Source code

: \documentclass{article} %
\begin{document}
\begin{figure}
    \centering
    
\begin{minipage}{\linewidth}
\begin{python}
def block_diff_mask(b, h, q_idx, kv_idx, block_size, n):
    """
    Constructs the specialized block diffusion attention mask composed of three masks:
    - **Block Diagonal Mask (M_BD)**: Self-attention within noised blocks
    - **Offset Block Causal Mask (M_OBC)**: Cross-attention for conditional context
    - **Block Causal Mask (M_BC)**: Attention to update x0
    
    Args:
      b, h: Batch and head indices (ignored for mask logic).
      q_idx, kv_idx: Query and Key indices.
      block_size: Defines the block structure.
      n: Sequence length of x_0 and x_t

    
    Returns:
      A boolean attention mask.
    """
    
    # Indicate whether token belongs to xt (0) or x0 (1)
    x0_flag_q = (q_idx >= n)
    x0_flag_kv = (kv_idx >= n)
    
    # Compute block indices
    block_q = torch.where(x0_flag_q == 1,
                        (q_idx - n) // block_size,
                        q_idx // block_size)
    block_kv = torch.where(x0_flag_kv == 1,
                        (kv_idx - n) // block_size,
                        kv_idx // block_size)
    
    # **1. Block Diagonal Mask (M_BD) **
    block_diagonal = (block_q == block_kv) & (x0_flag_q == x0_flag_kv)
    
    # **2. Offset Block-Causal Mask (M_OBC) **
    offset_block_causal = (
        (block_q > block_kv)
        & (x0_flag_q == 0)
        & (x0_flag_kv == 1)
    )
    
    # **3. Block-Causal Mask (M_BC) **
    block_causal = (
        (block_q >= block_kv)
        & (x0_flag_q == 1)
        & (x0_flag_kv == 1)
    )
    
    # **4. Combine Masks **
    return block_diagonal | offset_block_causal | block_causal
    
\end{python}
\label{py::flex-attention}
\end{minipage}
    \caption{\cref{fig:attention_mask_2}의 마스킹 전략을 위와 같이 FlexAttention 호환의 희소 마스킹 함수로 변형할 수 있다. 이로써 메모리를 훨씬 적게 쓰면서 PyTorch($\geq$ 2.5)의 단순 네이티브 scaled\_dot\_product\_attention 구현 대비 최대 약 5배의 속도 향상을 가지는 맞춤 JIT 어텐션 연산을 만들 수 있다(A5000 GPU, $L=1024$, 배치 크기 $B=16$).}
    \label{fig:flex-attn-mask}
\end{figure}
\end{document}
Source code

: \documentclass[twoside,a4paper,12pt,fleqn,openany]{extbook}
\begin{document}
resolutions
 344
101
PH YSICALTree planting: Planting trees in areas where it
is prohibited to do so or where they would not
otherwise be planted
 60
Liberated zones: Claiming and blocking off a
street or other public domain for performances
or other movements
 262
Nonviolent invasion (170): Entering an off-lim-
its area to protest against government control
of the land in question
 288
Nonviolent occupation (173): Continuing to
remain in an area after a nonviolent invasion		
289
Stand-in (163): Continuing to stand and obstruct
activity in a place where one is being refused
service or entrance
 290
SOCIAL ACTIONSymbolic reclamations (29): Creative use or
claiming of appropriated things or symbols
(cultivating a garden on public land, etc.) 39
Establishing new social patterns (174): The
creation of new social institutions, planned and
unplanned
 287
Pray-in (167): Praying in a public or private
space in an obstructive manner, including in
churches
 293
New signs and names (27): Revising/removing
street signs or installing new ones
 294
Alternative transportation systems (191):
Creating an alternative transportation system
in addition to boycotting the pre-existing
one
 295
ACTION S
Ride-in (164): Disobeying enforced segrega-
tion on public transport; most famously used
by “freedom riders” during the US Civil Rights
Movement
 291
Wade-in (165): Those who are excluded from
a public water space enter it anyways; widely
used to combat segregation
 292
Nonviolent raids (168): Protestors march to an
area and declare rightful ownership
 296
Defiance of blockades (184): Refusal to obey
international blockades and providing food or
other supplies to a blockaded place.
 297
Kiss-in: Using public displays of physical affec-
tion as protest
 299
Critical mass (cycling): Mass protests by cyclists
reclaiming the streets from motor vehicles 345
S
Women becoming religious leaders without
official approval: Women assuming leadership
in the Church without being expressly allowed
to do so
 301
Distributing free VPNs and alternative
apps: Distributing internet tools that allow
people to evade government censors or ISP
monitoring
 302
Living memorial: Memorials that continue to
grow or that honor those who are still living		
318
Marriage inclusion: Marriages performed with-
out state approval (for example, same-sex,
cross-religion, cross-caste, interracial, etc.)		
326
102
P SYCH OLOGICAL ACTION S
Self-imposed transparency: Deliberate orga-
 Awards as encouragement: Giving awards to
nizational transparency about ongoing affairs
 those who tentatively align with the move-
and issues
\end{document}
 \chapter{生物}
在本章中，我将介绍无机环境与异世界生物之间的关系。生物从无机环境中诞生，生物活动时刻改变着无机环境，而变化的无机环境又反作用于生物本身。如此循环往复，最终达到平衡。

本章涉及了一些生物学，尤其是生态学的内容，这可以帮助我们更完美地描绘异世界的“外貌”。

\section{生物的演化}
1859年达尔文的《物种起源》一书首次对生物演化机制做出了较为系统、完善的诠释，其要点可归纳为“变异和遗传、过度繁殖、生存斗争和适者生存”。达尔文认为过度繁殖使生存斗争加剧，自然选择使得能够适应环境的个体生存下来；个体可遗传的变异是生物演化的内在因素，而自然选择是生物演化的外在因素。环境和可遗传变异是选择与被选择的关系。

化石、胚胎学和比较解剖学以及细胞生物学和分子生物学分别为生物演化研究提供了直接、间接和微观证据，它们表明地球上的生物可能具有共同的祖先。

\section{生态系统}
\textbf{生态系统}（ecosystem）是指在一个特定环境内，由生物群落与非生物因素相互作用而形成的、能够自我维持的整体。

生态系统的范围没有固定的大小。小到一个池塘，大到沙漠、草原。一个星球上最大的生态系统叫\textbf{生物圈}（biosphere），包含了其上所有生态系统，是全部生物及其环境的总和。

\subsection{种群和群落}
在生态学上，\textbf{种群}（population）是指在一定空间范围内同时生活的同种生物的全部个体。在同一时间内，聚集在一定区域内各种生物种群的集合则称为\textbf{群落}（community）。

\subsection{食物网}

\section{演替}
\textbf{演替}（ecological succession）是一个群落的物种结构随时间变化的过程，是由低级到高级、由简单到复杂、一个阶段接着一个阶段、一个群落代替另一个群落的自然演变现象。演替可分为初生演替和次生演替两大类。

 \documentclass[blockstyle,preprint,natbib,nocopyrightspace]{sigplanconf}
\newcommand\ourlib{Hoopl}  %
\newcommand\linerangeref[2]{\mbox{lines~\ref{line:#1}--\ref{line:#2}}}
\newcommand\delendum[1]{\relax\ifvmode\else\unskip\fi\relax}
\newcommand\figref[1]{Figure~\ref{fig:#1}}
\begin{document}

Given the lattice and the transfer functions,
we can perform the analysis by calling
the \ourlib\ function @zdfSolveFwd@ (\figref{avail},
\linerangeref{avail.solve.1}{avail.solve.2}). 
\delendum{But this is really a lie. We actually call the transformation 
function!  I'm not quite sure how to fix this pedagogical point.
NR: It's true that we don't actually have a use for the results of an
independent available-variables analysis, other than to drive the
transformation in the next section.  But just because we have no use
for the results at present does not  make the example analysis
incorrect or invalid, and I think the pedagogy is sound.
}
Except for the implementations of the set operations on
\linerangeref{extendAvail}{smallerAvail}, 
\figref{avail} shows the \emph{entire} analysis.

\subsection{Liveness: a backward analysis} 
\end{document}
+ + + +
== TASK OBJECTIVE ==
Once you have read the records above, please copy them out exactly.

== PROBLEM SOLUTION ==
Source code

: \documentclass{article} %
\begin{document}
\begin{figure}
    \centering
    
\begin{minipage}{\linewidth}
\begin{python}
def block_diff_mask(b, h, q_idx, kv_idx, block_size, n):
    """
    Constructs the specialized block diffusion attention mask composed of three masks:
    - **Block Diagonal Mask (M_BD)**: Self-attention within noised blocks
    - **Offset Block Causal Mask (M_OBC)**: Cross-attention for conditional context
    - **Block Causal Mask (M_BC)**: Attention to update x0
    
    Args:
      b, h: Batch and head indices (ignored for mask logic).
      q_idx, kv_idx: Query and Key indices.
      block_size: Defines the block structure.
      n: Sequence length of x_0 and x_t

    
    Returns:
      A boolean attention mask.
    """
    
    # Indicate whether token belongs to xt (0) or x0 (1)
    x0_flag_q = (q_idx >= n)
    x0_flag_kv = (kv_idx >= n)
    
    # Compute block indices
    block_q = torch.where(x0_flag_q == 1,
                        (q_idx - n) // block_size,
                        q_idx // block_size)
    block_kv = torch.where(x0_flag_kv == 1,
                        (kv_idx - n) // block_size,
                        kv_idx // block_size)
    
    # **1. Block Diagonal Mask (M_BD) **
    block_diagonal = (block_q == block_kv) & (x0_flag_q == x0_flag_kv)
    
    # **2. Offset Block-Causal Mask (M_OBC) **
    offset_block_causal = (
        (block_q > block_kv)
        & (x0_flag_q == 0)
        & (x0_flag_kv == 1)
    )
    
    # **3. Block-Causal Mask (M_BC) **
    block_causal = (
        (block_q >= block_kv)
        & (x0_flag_q == 1)
        & (x0_flag_kv == 1)
    )
    
    # **4. Combine Masks **
    return block_diagonal | offset_block_causal | block_causal
    
\end{python}
\label{py::flex-attention}
\end{minipage}
    \caption{\cref{fig:attention_mask_2}의 마스킹 전략을 위와 같이 FlexAttention 호환의 희소 마스킹 함수로 변형할 수 있다. 이로써 메모리를 훨씬 적게 쓰면서 PyTorch($\geq$ 2.5)의 단순 네이티브 scaled\_dot\_product\_attention 구현 대비 최대 약 5배의 속도 향상을 가지는 맞춤 JIT 어텐션 연산을 만들 수 있다(A5000 GPU, $L=1024$, 배치 크기 $B=16$).}
    \label{fig:flex-attn-mask}
\end{figure}
\end{document}
Source code

: \documentclass[twoside,a4paper,12pt,fleqn,openany]{extbook}
\begin{document}
resolutions
 344
101
PH YSICALTree planting: Planting trees in areas where it
is prohibited to do so or where they would not
otherwise be planted
 60
Liberated zones: Claiming and blocking off a
street or other public domain for performances
or other movements
 262
Nonviolent invasion (170): Entering an off-lim-
its area to protest against government control
of the land in question
 288
Nonviolent occupation (173): Continuing to
remain in an area after a nonviolent invasion		
289
Stand-in (163): Continuing to stand and obstruct
activity in a place where one is being refused
service or entrance
 290
SOCIAL ACTIONSymbolic reclamations (29): Creative use or
claiming of appropriated things or symbols
(cultivating a garden on public land, etc.) 39
Establishing new social patterns (174): The
creation of new social institutions, planned and
unplanned
 287
Pray-in (167): Praying in a public or private
space in an obstructive manner, including in
churches
 293
New signs and names (27): Revising/removing
street signs or installing new ones
 294
Alternative transportation systems (191):
Creating an alternative transportation system
in addition to boycotting the pre-existing
one
 295
ACTION S
Ride-in (164): Disobeying enforced segrega-
tion on public transport; most famously used
by “freedom riders” during the US Civil Rights
Movement
 291
Wade-in (165): Those who are excluded from
a public water space enter it anyways; widely
used to combat segregation
 292
Nonviolent raids (168): Protestors march to an
area and declare rightful ownership
 296
Defiance of blockades (184): Refusal to obey
international blockades and providing food or
other supplies to a blockaded place.
 297
Kiss-in: Using public displays of physical affec-
tion as protest
 299
Critical mass (cycling): Mass protests by cyclists
reclaiming the streets from motor vehicles 345
S
Women becoming religious leaders without
official approval: Women assuming leadership
in the Church without being expressly allowed
to do so
 301
Distributing free VPNs and alternative
apps: Distributing internet tools that allow
people to evade government censors or ISP
monitoring
 302
Living memorial: Memorials that continue to
grow or that honor those who are still living		
318
Marriage inclusion: Marriages performed with-
out state approval (for example, same-sex,
cross-religion, cross-caste, interracial, etc.)		
326
102
P SYCH OLOGICAL ACTION S
Self-imposed transparency: Deliberate orga-
 Awards as encouragement: Giving awards to
nizational transparency about ongoing affairs
 those who tentatively align with the move-
and issues
\end{document}
 \chapter{生物}
在本章中，我将介绍无机环境与异世界生物之间的关系。生物从无机环境中诞生，生物活动时刻改变着无机环境，而变化的无机环境又反作用于生物本身。如此循环往复，最终达到平衡。

本章涉及了一些生物学，尤其是生态学的内容，这可以帮助我们更完美地描绘异世界的“外貌”。

\section{生物的演化}
1859年达尔文的《物种起源》一书首次对生物演化机制做出了较为系统、完善的诠释，其要点可归纳为“变异和遗传、过度繁殖、生存斗争和适者生存”。达尔文认为过度繁殖使生存斗争加剧，自然选择使得能够适应环境的个体生存下来；个体可遗传的变异是生物演化的内在因素，而自然选择是生物演化的外在因素。环境和可遗传变异是选择与被选择的关系。

化石、胚胎学和比较解剖学以及细胞生物学和分子生物学分别为生物演化研究提供了直接、间接和微观证据，它们表明地球上的生物可能具有共同的祖先。

\section{生态系统}
\textbf{生态系统}（ecosystem）是指在一个特定环境内，由生物群落与非生物因素相互作用而形成的、能够自我维持的整体。

生态系统的范围没有固定的大小。小到一个池塘，大到沙漠、草原。一个星球上最大的生态系统叫\textbf{生物圈}（biosphere），包含了其上所有生态系统，是全部生物及其环境的总和。

\subsection{种群和群落}
在生态学上，\textbf{种群}（population）是指在一定空间范围内同时生活的同种生物的全部个体。在同一时间内，聚集在一定区域内各种生物种群的集合则称为\textbf{群落}（community）。

\subsection{食物网}

\section{演替}
\textbf{演替}（ecological succession）是一个群落的物种结构随时间变化的过程，是由低级到高级、由简单到复杂、一个阶段接着一个阶段、一个群落代替另一个群落的自然演变现象。演替可分为初生演替和次生演替两大类。

 \documentclass[blockstyle,preprint,natbib,nocopyrightspace]{sigplanconf}
\newcommand\ourlib{Hoopl}  %
\newcommand\linerangeref[2]{\mbox{lines~\ref{line:#1}--\ref{line:#2}}}
\newcommand\delendum[1]{\relax\ifvmode\else\unskip\fi\relax}
\newcommand\figref[1]{Figure~\ref{fig:#1}}
\begin{document}

Given the lattice and the transfer functions,
we can perform the analysis by calling
the \ourlib\ function @zdfSolveFwd@ (\figref{avail},
\linerangeref{avail.solve.1}{avail.solve.2}). 
\delendum{But this is really a lie. We actually call the transformation 
function!  I'm not quite sure how to fix this pedagogical point.
NR: It's true that we don't actually have a use for the results of an
independent available-variables analysis, other than to drive the
transformation in the next section.  But just because we have no use
for the results at present does not  make the example analysis
incorrect or invalid, and I think the pedagogy is sound.
}
Except for the implementations of the set operations on
\linerangeref{extendAvail}{smallerAvail}, 
\figref{avail} shows the \emph{entire} analysis.

\subsection{Liveness: a backward analysis} 
\end{document}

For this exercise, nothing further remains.